The major limitation here is that code execution is not secure against manipulation in terms of verifying local assessment (which has important pedagogical implications for us; we advocate using it as a practice environment, not a summative assessment environment). However, this means that we have a perfectly safe environment in terms of what the user can do to us. It's sandboxed by nature of being in the browser. We do time terminate the code in the client to prevent accidental endless loops, but that's for their benefit rather than our's. If we ever wanted to do secure assessment, our solution would be to simply also send the generated python code to the server to run in a sandbox and verify they got the correct solution; there's already a large space of environments that do this already with many languages, so it's less interesting to us as researchers.
If you use case is to definitely only run on the server, and your goal is to prevent the user from submitting malicious code, then you might want to consider your approach carefully.
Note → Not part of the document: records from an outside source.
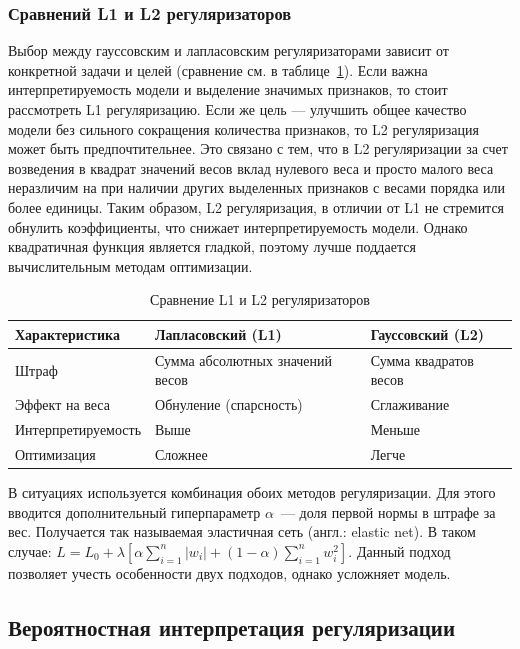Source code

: \subsubsection {Сравнений L1 и L2 регуляризаторов}

Выбор между гауссовским и лапласовским регуляризаторами зависит от конкретной задачи и целей (сравнение см. в таблице~\ref{linear-reg-comp}). Если важна интерпретируемость модели и выделение значимых признаков, то стоит рассмотреть L1 регуляризацию. Если же цель — улучшить общее качество модели без сильного сокращения количества признаков, то L2 регуляризация может быть предпочтительнее. Это связано с тем, что в L2 регуляризации за счет возведения в квадрат значений весов вклад нулевого веса и просто малого веса неразличим на при наличии других выделенных признаков с весами порядка или более единицы. Таким образом, L2 регуляризация, в отличии от L1 не стремится обнулить коэффициенты, что снижает интерпретируемость модели. Однако квадратичная функция является гладкой, поэтому лучше поддается вычислительным методам оптимизации.

\begin{table}[h]
	\caption{Сравнение L1 и L2 регуляризаторов}
	\label{linear-reg-comp}
	\begin{tabular}{l|l|l}
		Характеристика & Лапласовский (L1) & Гауссовский (L2) \\
		\hline
		Штраф & Сумма абсолютных значений весов & Сумма квадратов весов \\
		Эффект на веса & Обнуление (спарсность) & Сглаживание \\
		Интерпретируемость & Выше & Меньше \\
		Оптимизация & Сложнее & Легче
	\end{tabular}
\end{table}

В ситуациях используется комбинация обоих методов регуляризации. Для этого вводится дополнительный гиперпараметр $\alpha$~--- доля первой нормы в штрафе за вес. Получается так называемая эластичная сеть (англ.: elastic net). В таком случае:
$L = L_0 + \lambda [\alpha \sum_{i=1}^{n} |w_i| + (1 - \alpha) \sum_{i=1}^{n} w_i^2]$. Данный подход позволяет учесть особенности двух подходов, однако усложняет модель.

\subsection {Вероятностная интерпретация регуляризации}
\label{linear-reg-prob}

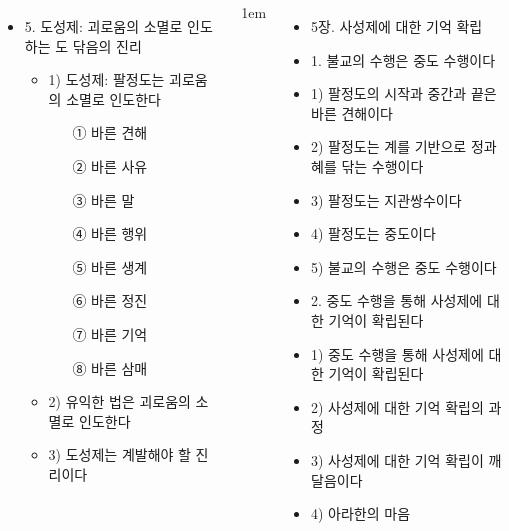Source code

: \documentclass[	14pt, 
							a1paper, 
							portrait, %
							margin=0mm, %
							innermargin=10mm,  		%
							colspace=5mm, 
							subcolspace=0mm
							]{tikzposter}
\begin{document}
\begin{columns}
{\begin{itemize}
					\item 5. 도성제: 괴로움의 소멸로 인도하는 도 닦음의 진리
						\begin{itemize}
						\item 1) 도성제: 팔정도는 괴로움의 소멸로 인도한다
							\begin{itemize}
							\item [①] 바른 견해
							\item [②] 바른 사유
							\item [③] 바른 말
							\item [④] 바른 행위
							\item [⑤] 바른 생계
							\item [⑥] 바른 정진
							\item [⑦] 바른 기억
							\item [⑧] 바른 삼매
							\end{itemize}
						\item 2) 유익한 법은 괴로움의 소멸로 인도한다
						\item 3) 도성제는 계발해야 할 진리이다
						\end{itemize}

					\end{itemize}
			}





			{
					\setlength{\leftmargini}{2em}
					\setlength{\labelsep} {1em}
					\begin{itemize}
					\item 5장. 사성제에 대한 기억 확립

					\item 1. 불교의 수행은 중도 수행이다
					\item 1) 팔정도의 시작과 중간과 끝은 바른 견해이다
					\item 2) 팔정도는 계를 기반으로 정과 혜를 닦는 수행이다
					\item 3) 팔정도는 지관쌍수이다
					\item 4) 팔정도는 중도이다
					\item 5) 불교의 수행은 중도 수행이다

					\item 2. 중도 수행을 통해 사성제에 대한 기억이 확립된다
					\item 1) 중도 수행을 통해 사성제에 대한 기억이 확립된다
					\item 2) 사성제에 대한 기억 확립의 과정
					\item 3) 사성제에 대한 기억 확립이 깨달음이다
					\item 4) 아라한의 마음


\end{itemize}}
\end{columns}
\end{document}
Remember that the user can submit more than what your interface supports; they are free to use GET/POST requests from within the browser to submit whatever text strings they want. You should never trust user input. You'll probably want to just get a sandboxed Python execution environment, which is a fairly distinct problem from what is done around here. Essentially, code on the server should not be able to do certain things. I suppose you could also only generate Python code on the server according to safe rules, but I would be concerned about edge cases (you'd have a sort of 'Python Injection' problem, like a SQL Injection).